Several contributors over at ESPN recently provided an offseason to-do list of sorts for the teams that were eliminated from playoff contention. Everyone is now chasing the Texas Rangers, who cruised to their franchise’s first World Series while going an unprecedented 11-0 on the road. As far as the biggest offseason priority, they see the Braves needing to add to their bullpen, particularly high leverage arms.
Biggest offseason priority: The Braves are unlikely to pick up all those options on the relievers (probably yes on Yates and no to McHugh and Hand), plus Johnson and Jimenez are free agents, so they could be looking at replacing a sizable chunk of the bullpen — and perhaps not having a lot of flexibility in the payroll to do that. In this era of lights-out relievers, only closer Raisel Iglesias pitched at least 40 innings with an ERA under 3.00, so you can see the desire to find one or two more reliable setup men.
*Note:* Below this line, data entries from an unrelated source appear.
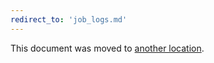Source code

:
 ```yaml
---
redirect_to: 'job_logs.md'
---
```


This document was moved to [another location](job_logs.md).

<!-- This redirect file can be deleted February 1, 2021, or later. -->
<!-- Before deletion, see: https://docs.gitlab.com/ee/development/documentation/#move-or-rename-a-page -->
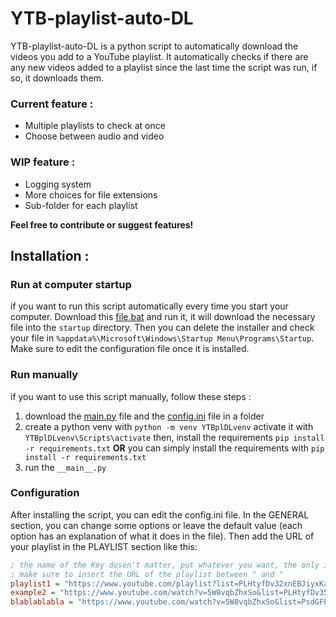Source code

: # YTB-playlist-auto-DL

YTB-playlist-auto-DL is a python script to automatically download the videos you add to a YouTube playlist.
It automatically checks if there are any new videos added to a playlist since the last time the script was run, if so, it downloads them.


### Current feature :
- Multiple playlists to check at once
- Choose between audio and video

### WIP feature :
- Logging system
- More choices for file extensions
- Sub-folder for each playlist

__Feel free to contribute or suggest features!__

## Installation :

### Run at computer startup
if you want to run this script automatically every time you start your computer. Download this [file.bat](https://github.com/tralalax/YTB-playlist-auto-DL/blob/main/installerRunAtStartup.bat) and run it, it will download the necessary file into the `startup` directory. Then you can delete the installer and check your file in `%appdata%\Microsoft\Windows\Startup Menu\Programs\Startup`.
Make sure to edit the configuration file once it is installed.

### Run manually
if you want to use this script manually, follow these steps :
1. download the [main.py](https://github.com/tralalax/YTB-playlist-auto-DL/blob/main/src/__main__.py) file and the [config.ini](https://github.com/tralalax/YTB-playlist-auto-DL/blob/main/config.ini) file in a folder
2. create a python venv with `python -m venv YTBplDLvenv` activate it with `YTBplDLvenv\Scripts\activate` then, install the requirements `pip install -r requirements.txt`
__OR__
you can simply install the requirements with `pip install -r requirements.txt`
3. run the `__main__.py`

### Configuration
After installing the script, you can edit the config.ini file. In the GENERAL section, you can change some options or leave the default value (each option has an explanation of what it does in the file).
Then add the URL of your playlist in the PLAYLIST section like this:

```ini
; the name of the Key dosen't matter, put whatever you want, the only important thing is the URL after the ' = ' sign
; make sure to insert the URL of the playlist between " and "
playlist1 = "https://www.youtube.com/playlist?list=PLHtyfDv32xnEBJiyxKaiDXGCaw974vJbu"
example2 = "https://www.youtube.com/watch?v=5W8vqbZhxSo&list=PLHtyfDv35xnEP5uM4N6Jy9sBtAKyPpUp7&index=3"
blablablabla = "https://www.youtube.com/watch?v=5W8vqbZhxSo&list=PsdGFEgsfDv35xnEP5uM4N6Jy9setAKyP58p7"
```


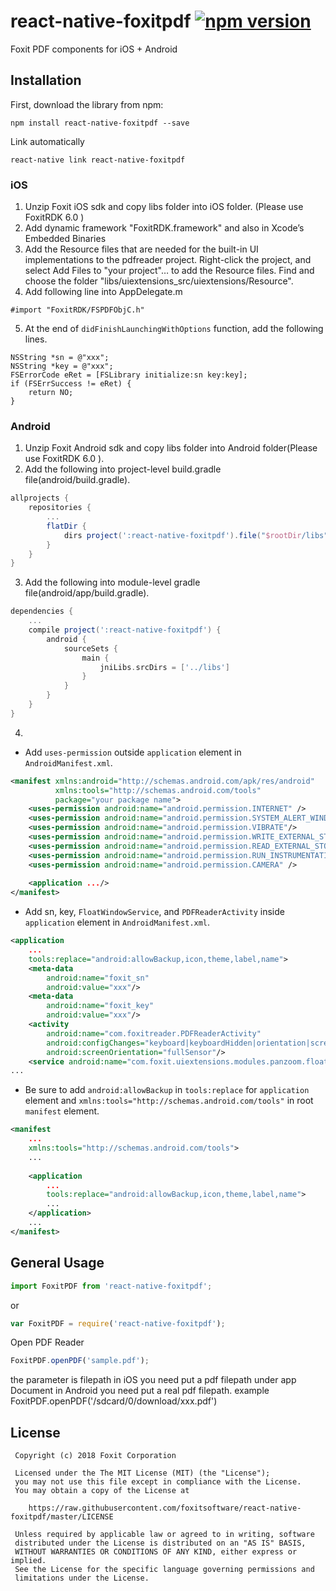 # react-native-foxitpdf [![npm version](https://img.shields.io/npm/v/react-native-foxitpdf.svg?style=flat)](https://www.npmjs.com/package/react-native-foxitpdf)

Foxit PDF components for iOS + Android

## Installation

First, download the library from npm:

```
npm install react-native-foxitpdf --save
```

Link automatically

```
react-native link react-native-foxitpdf
```

### iOS

1.  Unzip Foxit iOS sdk and copy libs folder into iOS folder.  (Please use FoxitRDK 6.0 )
2.  Add dynamic framework "FoxitRDK.framework" and also in Xcode’s Embedded Binaries
3.  Add the Resource files that are needed for the built-in UI implementations to the pdfreader project. Right-click the project, and select Add Files to "your project"… to add the Resource files. Find and choose the folder "libs/uiextensions_src/uiextensions/Resource".
4.  Add following line into AppDelegate.m

```objc
#import "FoxitRDK/FSPDFObjC.h"
```

5.  At the end of `didFinishLaunchingWithOptions` function, add the following lines.

```objc
NSString *sn = @"xxx";
NSString *key = @"xxx";
FSErrorCode eRet = [FSLibrary initialize:sn key:key];
if (FSErrSuccess != eRet) {
    return NO;
}
```

### Android

1.  Unzip Foxit Android sdk and copy libs folder into Android folder(Please use FoxitRDK 6.0 ).
2.  Add the following into project-level build.gradle file(android/build.gradle).

```gradle
allprojects {
    repositories {
        ...
        flatDir {
            dirs project(':react-native-foxitpdf').file("$rootDir/libs")
        }
    }
}
```

3.  Add the following into module-level gradle file(android/app/build.gradle).

```gradle
dependencies {
    ...
    compile project(':react-native-foxitpdf') {
        android {
            sourceSets {
                main {
                    jniLibs.srcDirs = ['../libs']
                }
            }
        }
    }
}
```

4.  
- Add `uses-permission` outside `application` element in `AndroidManifest.xml`.
```xml
<manifest xmlns:android="http://schemas.android.com/apk/res/android"
          xmlns:tools="http://schemas.android.com/tools"
          package="your package name">
    <uses-permission android:name="android.permission.INTERNET" />
    <uses-permission android:name="android.permission.SYSTEM_ALERT_WINDOW"/>
    <uses-permission android:name="android.permission.VIBRATE"/>
    <uses-permission android:name="android.permission.WRITE_EXTERNAL_STORAGE"/>
    <uses-permission android:name="android.permission.READ_EXTERNAL_STORAGE"/>
    <uses-permission android:name="android.permission.RUN_INSTRUMENTATION"/>
    <uses-permission android:name="android.permission.CAMERA" />
    
    <application .../>
</manifest>
```

- Add sn, key, `FloatWindowService`, and `PDFReaderActivity` inside `application` element in `AndroidManifest.xml`. 

```xml
<application
    ...
    tools:replace="android:allowBackup,icon,theme,label,name">
    <meta-data
        android:name="foxit_sn"
        android:value="xxx"/>
    <meta-data
        android:name="foxit_key"
        android:value="xxx"/>
    <activity
        android:name="com.foxitreader.PDFReaderActivity"
        android:configChanges="keyboard|keyboardHidden|orientation|screenSize"
        android:screenOrientation="fullSensor"/>
    <service android:name="com.foxit.uiextensions.modules.panzoom.floatwindow.service.FloatWindowService"/>
...
```
- Be sure to add `android:allowBackup` in `tools:replace` for `application` element and `xmlns:tools="http://schemas.android.com/tools"` in root `manifest` element.

```xml
<manifest
    ...
    xmlns:tools="http://schemas.android.com/tools">
    ...
  
    <application
        ...
        tools:replace="android:allowBackup,icon,theme,label,name">
        ...
    </application>
    ...
</manifest>          
```
## General Usage

```js
import FoxitPDF from 'react-native-foxitpdf';
```

or

```js
var FoxitPDF = require('react-native-foxitpdf');
```

Open PDF Reader

```js
FoxitPDF.openPDF('sample.pdf');
```

the parameter is filepath
in iOS you need put a pdf filepath under app Document
in Android you need put a real pdf filepath.  example FoxitPDF.openPDF('/sdcard/0/download/xxx.pdf')

## License

     Copyright (c) 2018 Foxit Corporation

     Licensed under the The MIT License (MIT) (the "License");
     you may not use this file except in compliance with the License.
     You may obtain a copy of the License at

        https://raw.githubusercontent.com/foxitsoftware/react-native-foxitpdf/master/LICENSE

     Unless required by applicable law or agreed to in writing, software
     distributed under the License is distributed on an "AS IS" BASIS,
     WITHOUT WARRANTIES OR CONDITIONS OF ANY KIND, either express or implied.
     See the License for the specific language governing permissions and
     limitations under the License.
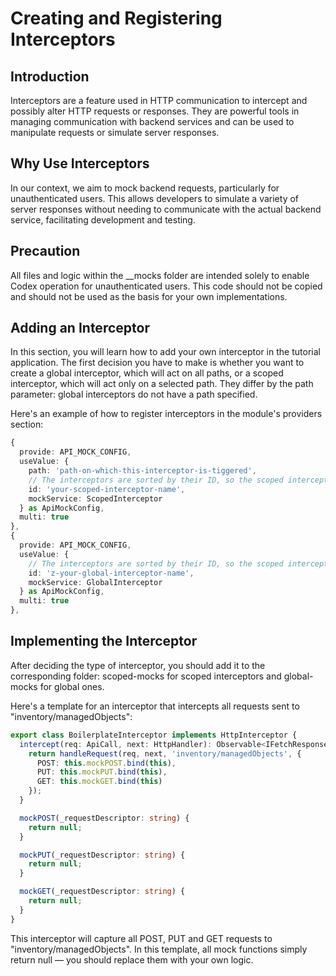 # Creating and Registering Interceptors
## Introduction

Interceptors are a feature used in HTTP communication to intercept and possibly alter HTTP requests or responses. They are powerful tools in managing communication with backend services and can be used to manipulate requests or simulate server responses.

## Why Use Interceptors

In our context, we aim to mock backend requests, particularly for unauthenticated users. This allows developers to simulate a variety of server responses without needing to communicate with the actual backend service, facilitating development and testing.

## Precaution

All files and logic within the __mocks folder are intended solely to enable Codex operation for unauthenticated users. This code should not be copied and should not be used as the basis for your own implementations.

## Adding an Interceptor

In this section, you will learn how to add your own interceptor in the tutorial application. The first decision you have to make is whether you want to create a global interceptor, which will act on all paths, or a scoped interceptor, which will act only on a selected path. They differ by the path parameter: global interceptors do not have a path specified.

Here's an example of how to register interceptors in the module's providers section:

```typescript
{
  provide: API_MOCK_CONFIG,
  useValue: {
    path: 'path-on-which-this-interceptor-is-tiggered',
    // The interceptors are sorted by their ID, so the scoped interceptors should be before the global ones.
    id: 'your-scoped-interceptor-name',
    mockService: ScopedInterceptor
  } as ApiMockConfig,
  multi: true
},
{
  provide: API_MOCK_CONFIG,
  useValue: {
    // The interceptors are sorted by their ID, so the scoped interceptors should be before the global ones.
    id: 'z-your-global-interceptor-name',
    mockService: GlobalInterceptor
  } as ApiMockConfig,
  multi: true
},

```

## Implementing the Interceptor

After deciding the type of interceptor, you should add it to the corresponding folder: scoped-mocks for scoped interceptors and global-mocks for global ones.

Here's a template for an interceptor that intercepts all requests sent to "inventory/managedObjects":

```typescript
export class BoilerplateInterceptor implements HttpInterceptor {
  intercept(req: ApiCall, next: HttpHandler): Observable<IFetchResponse> {
    return handleRequest(req, next, 'inventory/managedObjects', {
      POST: this.mockPOST.bind(this),
      PUT: this.mockPUT.bind(this),
      GET: this.mockGET.bind(this)
    });
  }

  mockPOST(_requestDescriptor: string) {
    return null;
  }

  mockPUT(_requestDescriptor: string) {
    return null;
  }

  mockGET(_requestDescriptor: string) {
    return null;
  }
}
```

This interceptor will capture all POST, PUT and GET requests to "inventory/managedObjects". In this template, all mock functions simply return null — you should replace them with your own logic.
Johnson was very effective after coming over from the Rockies, so the Braves might look to re-sign him.
I’ve talked about this length following the Braves exit in the NLDS. The bullpen isn’t what cost the Braves against the Phillies, but it will in the future if Alex Anthopoulos doesn’t make some additions. Thankfully, the Braves seem to be in a hurry to fix the issue. They’ve already re-signed two of their pending free agents in Pierce Johnson and Joe Jimenez before free agency has even begun. That gives them a nice foundation heading into the offseason, but there’s still work to be done.
Because the Braves have already re-signed two key relievers, the starting staff has to be the top priority this winter, which was ESPN’s “under-the-radar priority to watch.”
Under-the-radar priority to watch: The rotation was a mediocre 17th in the majors with a 4.36 ERA — higher than the Mets or Tigers — and 12th in innings pitched. Not a liability, but not a big strength. Spencer Strider, Bryce Elder and Charlie Morton each made 30-plus starts, but Elder faltered after an All-Star first half, while Morton turns 40 in November, so you can’t assume you’ll get the same production from those two. Then we saw what happened when the playoffs rolled around: Morton was out with a finger injury and Max Fried had to pitch through a blister issue. We already know Kyle Wright will miss 2024 with shoulder surgery. Maybe youngsters Jared Shuster and AJ Smith-Shawver will provide better depth in 2024, or maybe Mike Soroka somehow finds himself, but you can see the incentive to bring in a veteran starter.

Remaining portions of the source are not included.